Using the listing below, set down exactly the lines starting at the line that contains "# Çekilecek Kitabın Kategorisini Belirleyin" and ending at the line that contains "<li>API anahtarınızı gizli", both included, and no others.

*** Begin section ***

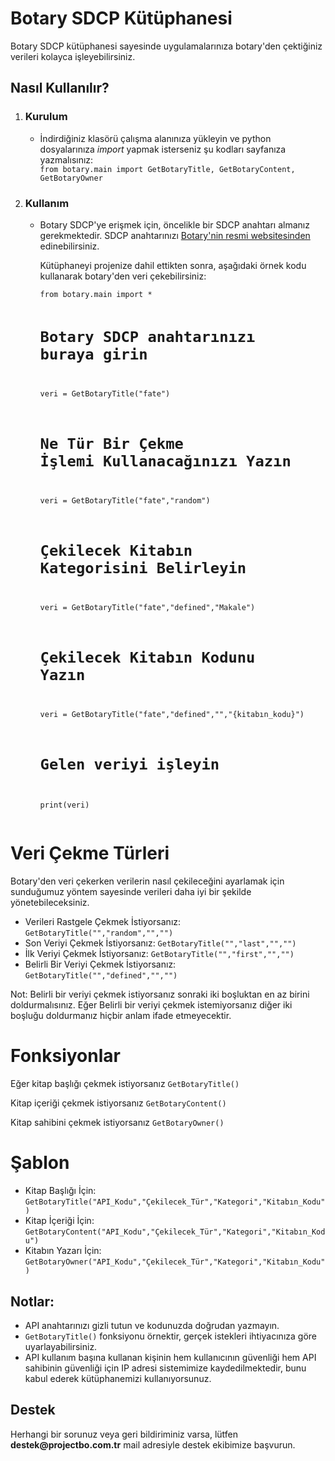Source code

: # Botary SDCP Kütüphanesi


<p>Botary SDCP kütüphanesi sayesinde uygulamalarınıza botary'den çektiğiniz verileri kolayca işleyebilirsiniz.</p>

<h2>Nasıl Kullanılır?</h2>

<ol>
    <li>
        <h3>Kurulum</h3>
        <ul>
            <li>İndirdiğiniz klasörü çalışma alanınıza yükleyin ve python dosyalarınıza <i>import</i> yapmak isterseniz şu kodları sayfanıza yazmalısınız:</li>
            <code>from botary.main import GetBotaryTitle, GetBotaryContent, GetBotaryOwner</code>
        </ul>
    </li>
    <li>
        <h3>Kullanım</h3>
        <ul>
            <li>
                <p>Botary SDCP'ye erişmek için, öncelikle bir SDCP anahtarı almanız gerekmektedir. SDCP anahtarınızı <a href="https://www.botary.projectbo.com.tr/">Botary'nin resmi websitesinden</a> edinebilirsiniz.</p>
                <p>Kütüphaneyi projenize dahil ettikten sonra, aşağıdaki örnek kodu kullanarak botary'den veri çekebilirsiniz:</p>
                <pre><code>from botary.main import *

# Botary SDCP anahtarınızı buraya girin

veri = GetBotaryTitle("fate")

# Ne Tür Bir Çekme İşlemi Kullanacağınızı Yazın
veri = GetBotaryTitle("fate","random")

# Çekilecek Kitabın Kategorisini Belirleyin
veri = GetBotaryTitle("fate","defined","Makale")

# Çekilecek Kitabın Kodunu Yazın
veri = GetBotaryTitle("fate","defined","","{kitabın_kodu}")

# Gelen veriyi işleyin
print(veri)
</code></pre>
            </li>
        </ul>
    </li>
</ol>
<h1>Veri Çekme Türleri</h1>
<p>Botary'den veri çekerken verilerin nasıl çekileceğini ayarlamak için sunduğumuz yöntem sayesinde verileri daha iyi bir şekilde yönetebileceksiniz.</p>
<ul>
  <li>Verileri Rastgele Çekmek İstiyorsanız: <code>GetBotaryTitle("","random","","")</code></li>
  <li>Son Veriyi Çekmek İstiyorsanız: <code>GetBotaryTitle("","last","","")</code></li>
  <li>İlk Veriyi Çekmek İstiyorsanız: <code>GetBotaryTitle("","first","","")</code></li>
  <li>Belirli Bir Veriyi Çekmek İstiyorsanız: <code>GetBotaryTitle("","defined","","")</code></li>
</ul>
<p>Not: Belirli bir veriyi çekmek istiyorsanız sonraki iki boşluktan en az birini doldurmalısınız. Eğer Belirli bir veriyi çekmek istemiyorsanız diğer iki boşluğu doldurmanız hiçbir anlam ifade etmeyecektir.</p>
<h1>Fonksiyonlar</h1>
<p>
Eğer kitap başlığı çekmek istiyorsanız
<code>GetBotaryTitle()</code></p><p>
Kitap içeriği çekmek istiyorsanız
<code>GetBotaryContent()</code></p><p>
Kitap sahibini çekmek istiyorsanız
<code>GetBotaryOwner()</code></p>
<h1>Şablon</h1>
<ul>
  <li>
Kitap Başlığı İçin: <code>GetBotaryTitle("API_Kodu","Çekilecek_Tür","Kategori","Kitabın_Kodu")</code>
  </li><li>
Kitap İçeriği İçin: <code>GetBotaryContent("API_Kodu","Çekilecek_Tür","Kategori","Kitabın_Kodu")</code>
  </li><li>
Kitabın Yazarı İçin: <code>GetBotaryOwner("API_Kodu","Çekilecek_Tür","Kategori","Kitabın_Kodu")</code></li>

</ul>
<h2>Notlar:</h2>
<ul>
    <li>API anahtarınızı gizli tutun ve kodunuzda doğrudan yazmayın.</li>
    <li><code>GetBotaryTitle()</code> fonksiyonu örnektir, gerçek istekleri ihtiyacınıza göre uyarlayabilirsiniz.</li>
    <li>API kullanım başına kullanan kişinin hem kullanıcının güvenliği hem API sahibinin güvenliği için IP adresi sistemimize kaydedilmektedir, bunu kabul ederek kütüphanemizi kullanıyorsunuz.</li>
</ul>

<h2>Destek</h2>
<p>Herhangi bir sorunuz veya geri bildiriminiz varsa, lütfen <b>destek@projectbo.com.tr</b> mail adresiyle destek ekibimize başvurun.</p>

*** End section ***

TASK RESPONSE >>
# Çekilecek Kitabın Kategorisini Belirleyin
veri = GetBotaryTitle("fate","defined","Makale")

# Çekilecek Kitabın Kodunu Yazın
veri = GetBotaryTitle("fate","defined","","{kitabın_kodu}")

# Gelen veriyi işleyin
print(veri)
</code></pre>
            </li>
        </ul>
    </li>
</ol>
<h1>Veri Çekme Türleri</h1>
<p>Botary'den veri çekerken verilerin nasıl çekileceğini ayarlamak için sunduğumuz yöntem sayesinde verileri daha iyi bir şekilde yönetebileceksiniz.</p>
<ul>
  <li>Verileri Rastgele Çekmek İstiyorsanız: <code>GetBotaryTitle("","random","","")</code></li>
  <li>Son Veriyi Çekmek İstiyorsanız: <code>GetBotaryTitle("","last","","")</code></li>
  <li>İlk Veriyi Çekmek İstiyorsanız: <code>GetBotaryTitle("","first","","")</code></li>
  <li>Belirli Bir Veriyi Çekmek İstiyorsanız: <code>GetBotaryTitle("","defined","","")</code></li>
</ul>
<p>Not: Belirli bir veriyi çekmek istiyorsanız sonraki iki boşluktan en az birini doldurmalısınız. Eğer Belirli bir veriyi çekmek istemiyorsanız diğer iki boşluğu doldurmanız hiçbir anlam ifade etmeyecektir.</p>
<h1>Fonksiyonlar</h1>
<p>
Eğer kitap başlığı çekmek istiyorsanız
<code>GetBotaryTitle()</code></p><p>
Kitap içeriği çekmek istiyorsanız
<code>GetBotaryContent()</code></p><p>
Kitap sahibini çekmek istiyorsanız
<code>GetBotaryOwner()</code></p>
<h1>Şablon</h1>
<ul>
  <li>
Kitap Başlığı İçin: <code>GetBotaryTitle("API_Kodu","Çekilecek_Tür","Kategori","Kitabın_Kodu")</code>
  </li><li>
Kitap İçeriği İçin: <code>GetBotaryContent("API_Kodu","Çekilecek_Tür","Kategori","Kitabın_Kodu")</code>
  </li><li>
Kitabın Yazarı İçin: <code>GetBotaryOwner("API_Kodu","Çekilecek_Tür","Kategori","Kitabın_Kodu")</code></li>

</ul>
<h2>Notlar:</h2>
<ul>
    <li>API anahtarınızı gizli tutun ve kodunuzda doğrudan yazmayın.</li>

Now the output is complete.